Big-box stores in my area (like BestBuy) no longer sell receivers. Can I get a credit if I buy from SolidSignal?


----------



## MysteryMan (May 17, 2010)

kram said:


> Big-box stores in my area (like BestBuy) no longer sell receivers. Can I get a credit if I buy from SolidSignal?


Most likely.


----------



## kram (Sep 3, 2006)

MysteryMan said:


> Most likely.


Thanks. Good alternative. But I hope it'll be on the truck!


----------



## MysteryMan (May 17, 2010)

kram said:


> Thanks. Good alternative. But I hope it'll be on the truck!


A lot of times the installer coming to your house will give you a courtesy call to let you know when he is coming or if he's running late. If he does ask what he has on the truck.


----------



## CCarncross (Jul 19, 2005)

I'm assuming this is to upgrade the R10 correct? Or are you planning on returning one of the HR's?


----------



## kram (Sep 3, 2006)

Got my HR24! Very fast, indeed! Deactivated the D-10, and relocated the two other HD-DVRs. Many thanks to DirecTV's Case Management department, who quickly identified and resolved some cabling issues. I'm a very happy camper.


----------



## MysteryMan (May 17, 2010)

kram said:


> Got my HR24! Very fast, indeed! Deactivated the D-10, and relocated the two other HD-DVRs. Many thanks to DirecTV's Case Management department, who quickly identified and resolved some cabling issues. I'm a very happy camper.


Great!


----------



## finaldiet (Jun 13, 2006)

I have the same upgrade offer. Problem is I already have 2 HR 24's. Nothing to upgrade so why offer free upgrade.


----------



## RACJ2 (Aug 2, 2008)

finaldiet said:


> I have the same upgrade offer. Problem is I already have 2 HR 24's. Nothing to upgrade so why offer free upgrade.


I have the same offer and assume they mean upgrade as in add another DVR to your set up. Not upgrade an existing DVR, but that's just they way I interpreted it. Since I'm under no contract, I assume they would like me back on a 24 mo commitment.


----------



## finaldiet (Jun 13, 2006)

I didn't think about that! My contract is up also.


----------



## etexlady (Oct 22, 2007)

I saw the offer to upgrade/add a new receiver and decided to order another HD DVR. I only have one (HR20-700) plus a SD DVR in another room. They offered it at no cost (not even shipping) unless I opted for installation which I declined. I don't know what I'll get but it's replacing a R15-100 in the den.
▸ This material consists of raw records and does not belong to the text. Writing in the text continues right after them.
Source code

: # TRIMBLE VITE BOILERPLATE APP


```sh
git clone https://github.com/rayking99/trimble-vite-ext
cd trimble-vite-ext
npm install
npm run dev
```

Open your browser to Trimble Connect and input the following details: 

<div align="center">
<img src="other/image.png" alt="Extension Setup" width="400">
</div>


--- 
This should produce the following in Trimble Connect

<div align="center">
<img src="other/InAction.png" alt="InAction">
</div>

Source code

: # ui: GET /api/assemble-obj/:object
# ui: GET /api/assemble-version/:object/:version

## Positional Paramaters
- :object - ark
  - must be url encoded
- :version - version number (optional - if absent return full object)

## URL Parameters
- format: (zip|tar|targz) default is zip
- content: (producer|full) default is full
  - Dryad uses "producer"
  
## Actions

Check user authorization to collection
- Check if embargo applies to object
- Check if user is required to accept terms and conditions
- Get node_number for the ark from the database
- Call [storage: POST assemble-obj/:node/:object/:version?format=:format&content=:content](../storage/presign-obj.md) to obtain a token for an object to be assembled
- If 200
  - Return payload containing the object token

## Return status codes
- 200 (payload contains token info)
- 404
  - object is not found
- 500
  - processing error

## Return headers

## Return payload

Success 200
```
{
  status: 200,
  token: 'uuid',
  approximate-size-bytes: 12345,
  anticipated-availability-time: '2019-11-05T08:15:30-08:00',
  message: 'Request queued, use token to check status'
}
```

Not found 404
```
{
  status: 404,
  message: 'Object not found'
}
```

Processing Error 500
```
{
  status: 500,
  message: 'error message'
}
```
Now I get to buy a new HD television for the den!


----------



## FF Mac (Feb 3, 2006)

Yeah...I "took advantage" of this bait and switch. Imagine my surprise when an HR22 which has apparently seen a hard life was delivered. I like DirecTV, but I REALLY don't like being duped. The website when I ordered the HDDVR showed an HR24 and even listed the specs for HR24.

I called Directv once I discovered the model and damage. I was told the only way for me to get an HR24 was to buy one from Solid Signal. Really? That's really dumb. 

I feel duped...which sucks, because I think Directv's product is the best around, and I've never had any problems with their customer service in the 5 years we've been with them. But I still feel like a sucker.

There's a replacement box on the way, but they say they can't tell what that will be either. Sigh...


----------



## leesweet (Jul 15, 2003)

I just posted the same story in another thread... I got the promo phone call, free DVR upgrade, no shipping, yada yada. I now have two HR21's, a HR23, and two HR24's. So, I wanted an HR24 for the re-commit to replace one of the HR21's. What do I get? An HR22 refurb. For two years? Right..... Don't think so....

Called retention, said there is no point to their offer, as I don't get anything for the re-commit, cancelled the re-commit, and am sending it back. Guy said, all the DVRs are the same, so why do you want a different one? Now, the other day, it was 'HR24 is newer, better tech, yada yada'....

The funny part is that I got an HR23 as a repair replacement earlier this week for another of the HR21's with a bad drive!

There *has* to be a way to have them be able to ship particular models in certain cases (like re-commits). I did get my two HR24's a while back this way (not from an installer), so somehow it is/was possible; I know it's not normal channels.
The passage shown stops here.